The argument for the $k/\delta$ bound goes like this. (I have already given it, and Nets has given it in a different form.) Suppose we can find a subspace $W$ of dimension $k$ such that for $m$ values of $r\in W$ the Fourier coefficient $\hat{A}(r)$ has modulus at least $\delta^2.$ Then $\sum_{r\in W}|\hat{A}(r)|^2\geq \delta^2+m\delta^4.$ (The initial $\delta^2$ comes from the fact that $\hat{A}(0)=\delta.$ Now the restriction of $\hat{A}$ to $W$ is the Fourier transform of $A*\mu_V,$ where $V$ is the subspace annihilated by $W$ (so $V$ has codimension $k$ ). Therefore, by Parseval, $\|A*\mu_V\|_2^2\geq\delta^2(1+m\delta^2).$ If $m\delta^2$ is substantially less than 1, then this roughly tells us that $\|A*\mu_V\|_2\geq\delta(1+m\delta^2/2),$ and therefore that there is an affine subspace of codimension $k$ (a translate of $V$ ) where $A*\mu_V$ takes at least the value $\delta(1+m\delta^2/2),$ which is the same as saying that the density of $A$ in that affine subspace is at least $\delta(1+m\delta^2/2).$ It is here that I have used positivity: if I didn’t know that $A*\mu_V$ was positive, then its $L_2$ norm might be accounted for by some large negative values instead.

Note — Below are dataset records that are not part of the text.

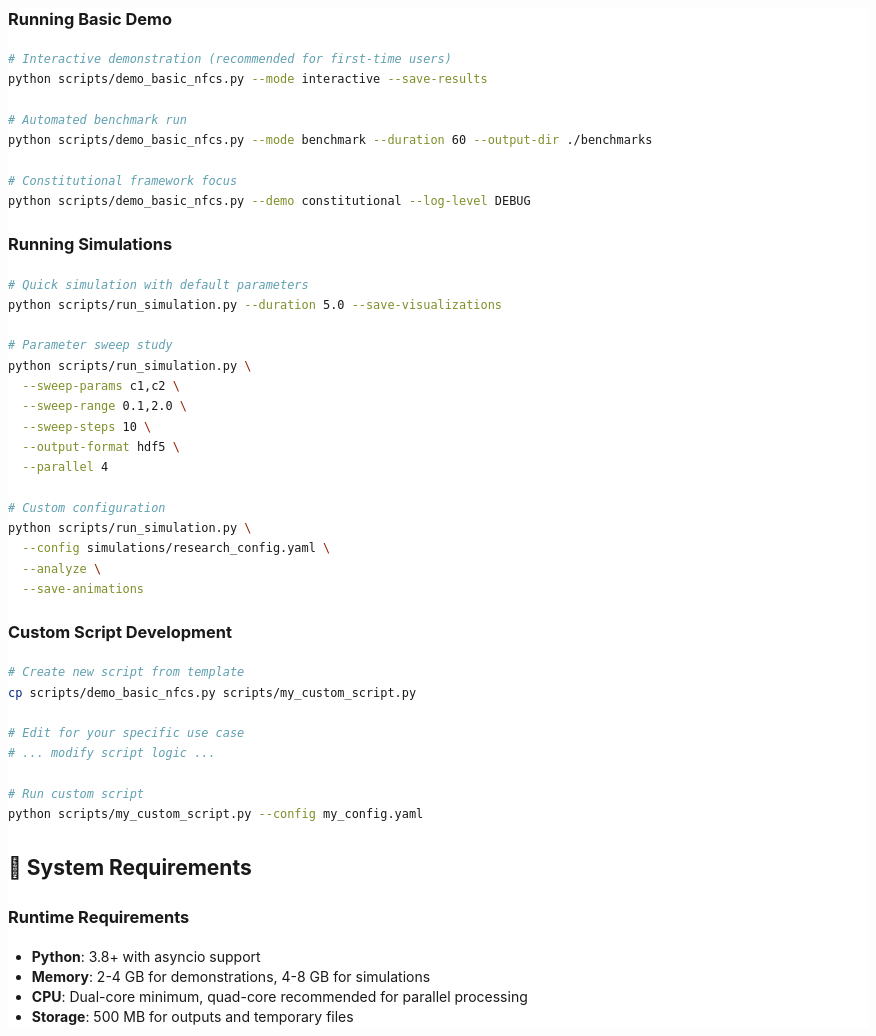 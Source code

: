 ### Running Basic Demo
```bash
# Interactive demonstration (recommended for first-time users)
python scripts/demo_basic_nfcs.py --mode interactive --save-results

# Automated benchmark run
python scripts/demo_basic_nfcs.py --mode benchmark --duration 60 --output-dir ./benchmarks

# Constitutional framework focus
python scripts/demo_basic_nfcs.py --demo constitutional --log-level DEBUG
```

### Running Simulations
```bash
# Quick simulation with default parameters
python scripts/run_simulation.py --duration 5.0 --save-visualizations

# Parameter sweep study
python scripts/run_simulation.py \
  --sweep-params c1,c2 \
  --sweep-range 0.1,2.0 \
  --sweep-steps 10 \
  --output-format hdf5 \
  --parallel 4

# Custom configuration
python scripts/run_simulation.py \
  --config simulations/research_config.yaml \
  --analyze \
  --save-animations
```

### Custom Script Development
```bash
# Create new script from template
cp scripts/demo_basic_nfcs.py scripts/my_custom_script.py

# Edit for your specific use case
# ... modify script logic ...

# Run custom script
python scripts/my_custom_script.py --config my_config.yaml
```

## 🔧 System Requirements

### Runtime Requirements
- **Python**: 3.8+ with asyncio support
- **Memory**: 2-4 GB for demonstrations, 4-8 GB for simulations
- **CPU**: Dual-core minimum, quad-core recommended for parallel processing
- **Storage**: 500 MB for outputs and temporary files
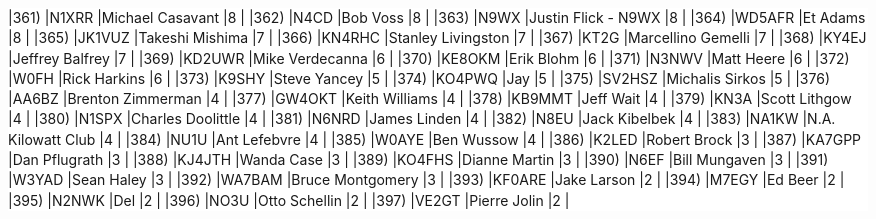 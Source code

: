 |361)  |N1XRR           |Michael Casavant           |8   |
|362)  |N4CD            |Bob Voss                   |8   |
|363)  |N9WX            |Justin Flick - N9WX        |8   |
|364)  |WD5AFR          |Et Adams                   |8   |
|365)  |JK1VUZ          |Takeshi Mishima            |7   |
|366)  |KN4RHC          |Stanley Livingston         |7   |
|367)  |KT2G            |Marcellino Gemelli         |7   |
|368)  |KY4EJ           |Jeffrey Balfrey            |7   |
|369)  |KD2UWR          |Mike Verdecanna            |6   |
|370)  |KE8OKM          |Erik Blohm                 |6   |
|371)  |N3NWV           |Matt Heere                 |6   |
|372)  |W0FH            |Rick Harkins               |6   |
|373)  |K9SHY           |Steve Yancey               |5   |
|374)  |KO4PWQ          |Jay                        |5   |
|375)  |SV2HSZ          |Michalis Sirkos            |5   |
|376)  |AA6BZ           |Brenton Zimmerman          |4   |
|377)  |GW4OKT          |Keith Williams             |4   |
|378)  |KB9MMT          |Jeff Wait                  |4   |
|379)  |KN3A            |Scott Lithgow              |4   |
|380)  |N1SPX           |Charles Doolittle          |4   |
|381)  |N6NRD           |James Linden               |4   |
|382)  |N8EU            |Jack Kibelbek              |4   |
|383)  |NA1KW           |N.A. Kilowatt Club         |4   |
|384)  |NU1U            |Ant Lefebvre               |4   |
|385)  |W0AYE           |Ben Wussow                 |4   |
|386)  |K2LED           |Robert Brock               |3   |
|387)  |KA7GPP          |Dan Pflugrath              |3   |
|388)  |KJ4JTH          |Wanda Case                 |3   |
|389)  |KO4FHS          |Dianne Martin              |3   |
|390)  |N6EF            |Bill Mungaven              |3   |
|391)  |W3YAD           |Sean Haley                 |3   |
|392)  |WA7BAM          |Bruce Montgomery           |3   |
|393)  |KF0ARE          |Jake Larson                |2   |
|394)  |M7EGY           |Ed Beer                    |2   |
|395)  |N2NWK           |Del                        |2   |
|396)  |NO3U            |Otto Schellin              |2   |
|397)  |VE2GT           |Pierre Jolin               |2   | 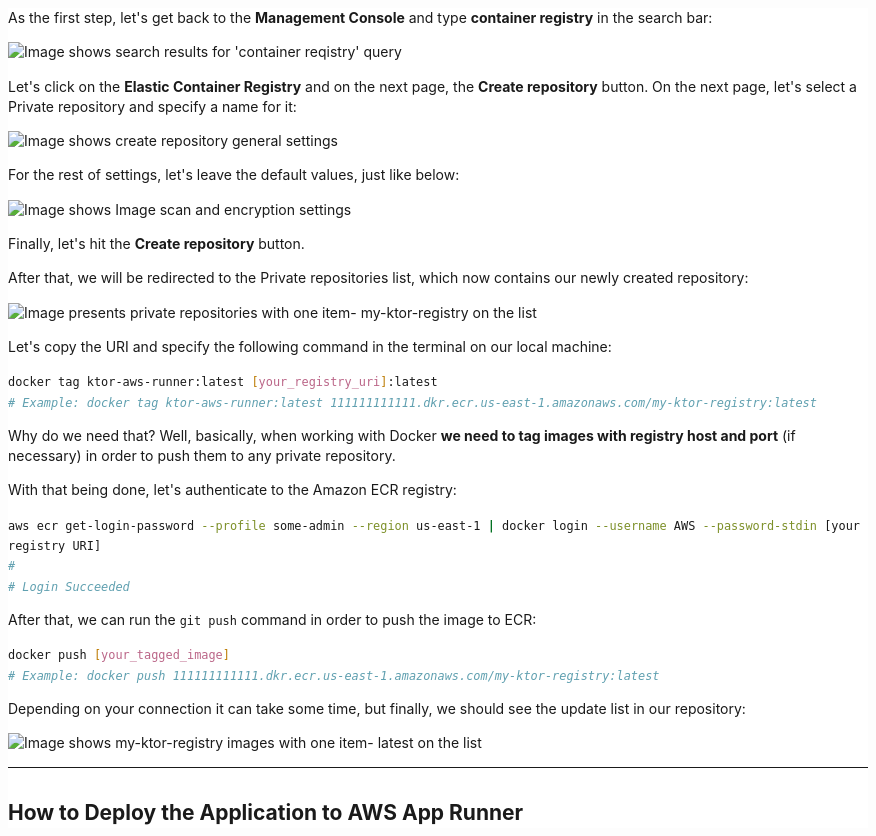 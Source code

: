 As the first step, let's get back to the **Management Console** and type **container registry** in the search bar:

![Image shows search results for 'container reqistry' query](https://freecodecamp.org/news/content/images/2022/04/10-1.png)

Let's click on the **Elastic Container Registry** and on the next page, the **Create repository** button. On the next page, let's select a Private repository and specify a name for it:

![Image shows create repository general settings](https://freecodecamp.org/news/content/images/2022/04/11-1.png)

For the rest of settings, let's leave the default values, just like below:

![Image shows Image scan and encryption settings](https://freecodecamp.org/news/content/images/2022/04/12.png)

Finally, let's hit the **Create repository** button.

After that, we will be redirected to the Private repositories list, which now contains our newly created repository:

![Image presents private repositories with one item- my-ktor-registry on the list](https://freecodecamp.org/news/content/images/2022/04/13.png)

Let's copy the URI and specify the following command in the terminal on our local machine:

```sh
docker tag ktor-aws-runner:latest [your_registry_uri]:latest
# Example: docker tag ktor-aws-runner:latest 111111111111.dkr.ecr.us-east-1.amazonaws.com/my-ktor-registry:latest
```

Why do we need that? Well, basically, when working with Docker **we need to tag images with registry host and port** (if necessary) in order to push them to any private repository.

With that being done, let's authenticate to the Amazon ECR registry:

```sh
aws ecr get-login-password --profile some-admin --region us-east-1 | docker login --username AWS --password-stdin [your registry URI]
#
# Login Succeeded
```

After that, we can run the `git push` command in order to push the image to ECR:

```sh
docker push [your_tagged_image] 
# Example: docker push 111111111111.dkr.ecr.us-east-1.amazonaws.com/my-ktor-registry:latest
```

Depending on your connection it can take some time, but finally, we should see the update list in our repository:

![Image shows my-ktor-registry images with one item- latest on the list](https://freecodecamp.org/news/content/images/2022/04/14.png)

---

## How to Deploy the Application to AWS App Runner
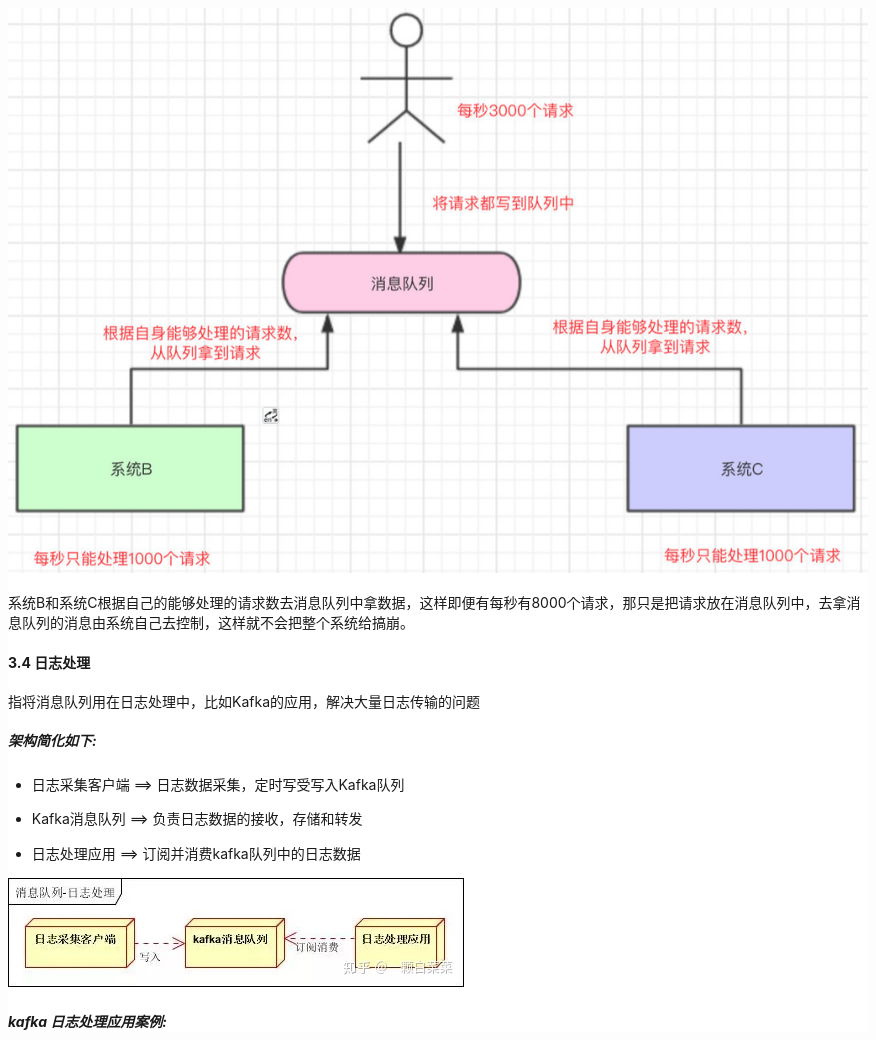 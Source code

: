 ![xc2](/images/posts/mq/xc2.png)

系统B和系统C根据自己的能够处理的请求数去消息队列中拿数据，这样即便有每秒有8000个请求，那只是把请求放在消息队列中，去拿消息队列的消息由系统自己去控制，这样就不会把整个系统给搞崩。

#### 3.4 日志处理

指将消息队列用在日志处理中，比如Kafka的应用，解决大量日志传输的问题

##### 架构简化如下:

- 日志采集客户端 ==>  日志数据采集，定时写受写入Kafka队列 

- Kafka消息队列  ==>  负责日志数据的接收，存储和转发 

- 日志处理应用   ==>  订阅并消费kafka队列中的日志数据

![log1](/images/posts/mq/log1.jpg)

##### kafka 日志处理应用案例:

Now if we did $k$ Roth-Meshulam iterations, we would obtain a density increment of $k\delta^2,$ whereas actually we have obtained $m\delta^3/2.$ So the assumption that we cannot improve on Roth-Meshulam implies that $m$ cannot be substantially bigger than $k/\delta,$ as claimed.
Ernie Croot Says:
January 21, 2011 at 4:40 am | Reply
Your construction of a union of a bunch of random subspaces made me think of a nice idea/result due to A. Blokhuis. Rather than write this all out, let me direct you to the following problem I posed at the ICM satellite conference on Analytic Number Theory:

Click to access icm_question3.pdf

See section 1.4 of the note. Basically, Blokhuis’s idea is an algebraic method that gives good bounds on the “union of subspaces” problem in that section (sec. 1.4).

Perhaps there is a way to combine Tom’s Bogolyubov theorem (or my work with Olof) with this algebraic approach to give a strong solution to the problem at the beginning of that note (since Tom’s result implies that sumsets $A_g+A_g$ contain 99 percent of the elements of a large coset progression, one almost has that $\cup_g (A_g \hat + A_g + g)$ contains the union $\cup_g (V_g^* + g)$ , where $V_g^*$ is some large subspace/subgroup with the $0$ element removed). If so, then, as I comment, one would get strong upper bounds on the size of subsets in $Z_4^n$ without 3APs, under a certain “uniformity assumption” (which perhaps can be removed) mentioned in the note.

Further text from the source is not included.